- [Input records]
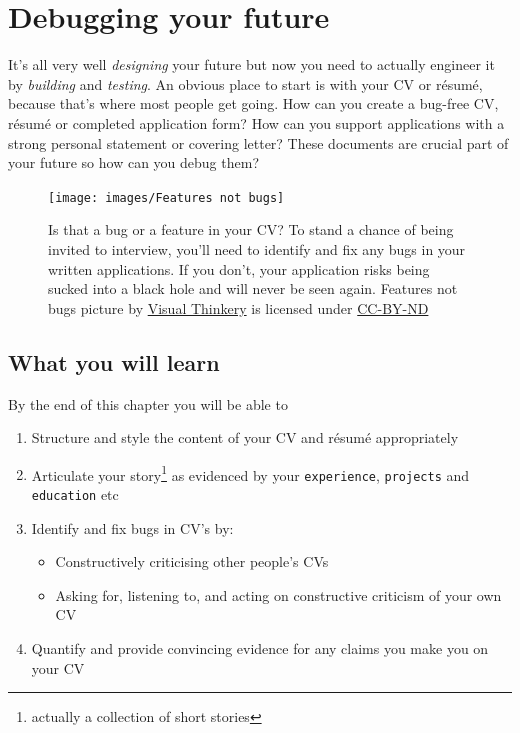 \documentclass[
]{book}
\providecommand{\tightlist}{%
  \setlength{\itemsep}{0pt}\setlength{\parskip}{0pt}}
\begin{document}
\hypertarget{debugging}{%
\chapter{Debugging your future}\label{debugging}}

It's all very well \emph{designing} your future but now you need to actually engineer it by \emph{building} and \emph{testing}. An obvious place to start is with your CV or résumé, because that's where most people get going. How can you create a bug-free CV, résumé or completed application form? How can you support applications with a strong personal statement or covering letter? These documents are crucial part of your future so how can you debug them? 🐛

\begin{figure}

{\centering \texttt{[image: images/Features not bugs]} 

}

\caption{Is that a bug or a feature in your CV? To stand a chance of being invited to interview, you'll need to identify and fix any bugs in your written applications. If you don't, your application risks being sucked into a black hole and will never be seen again. Features not bugs picture by \href{https://visualthinkery.com}{Visual Thinkery} is licensed under \href{https://creativecommons.org/licenses/by-nd/4.0/}{CC-BY-ND}}\label{fig:bugfeature-fig}
\end{figure}



\hypertarget{ilo7}{%
\section{What you will learn}\label{ilo7}}

By the end of this chapter you will be able to

\begin{enumerate}
\def\labelenumi{\arabic{enumi}.}
\tightlist
\item
  Structure and style the content of your CV and résumé appropriately
\item
  Articulate your story\footnote{actually a collection of short stories} as evidenced by your \texttt{experience}, \texttt{projects} and \texttt{education} etc
\item
  Identify and fix bugs in CV's by:

  \begin{itemize}
  \tightlist
  \item
    Constructively criticising other people's CVs
  \item
    Asking for, listening to, and acting on constructive criticism of your own CV
  \end{itemize}
\item
  Quantify and provide convincing evidence for any claims you make you on your CV
\end{enumerate}
\end{document}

- [Task description] Repeat every entry above word for word, and include no pictures.

- [Your solution]
 \documentclass[
]{book}
\providecommand{\tightlist}{%
  \setlength{\itemsep}{0pt}\setlength{\parskip}{0pt}}
\begin{document}
\hypertarget{debugging}{%
\chapter{Debugging your future}\label{debugging}}

It's all very well \emph{designing} your future but now you need to actually engineer it by \emph{building} and \emph{testing}. An obvious place to start is with your CV or résumé, because that's where most people get going. How can you create a bug-free CV, résumé or completed application form? How can you support applications with a strong personal statement or covering letter? These documents are crucial part of your future so how can you debug them? 🐛

\begin{figure}

{\centering \texttt{[image: images/Features not bugs]} 

}

\caption{Is that a bug or a feature in your CV? To stand a chance of being invited to interview, you'll need to identify and fix any bugs in your written applications. If you don't, your application risks being sucked into a black hole and will never be seen again. Features not bugs picture by \href{https://visualthinkery.com}{Visual Thinkery} is licensed under \href{https://creativecommons.org/licenses/by-nd/4.0/}{CC-BY-ND}}\label{fig:bugfeature-fig}
\end{figure}



\hypertarget{ilo7}{%
\section{What you will learn}\label{ilo7}}

By the end of this chapter you will be able to

\begin{enumerate}
\def\labelenumi{\arabic{enumi}.}
\tightlist
\item
  Structure and style the content of your CV and résumé appropriately
\item
  Articulate your story\footnote{actually a collection of short stories} as evidenced by your \texttt{experience}, \texttt{projects} and \texttt{education} etc
\item
  Identify and fix bugs in CV's by:

  \begin{itemize}
  \tightlist
  \item
    Constructively criticising other people's CVs
  \item
    Asking for, listening to, and acting on constructive criticism of your own CV
  \end{itemize}
\item
  Quantify and provide convincing evidence for any claims you make you on your CV
\end{enumerate}
\end{document}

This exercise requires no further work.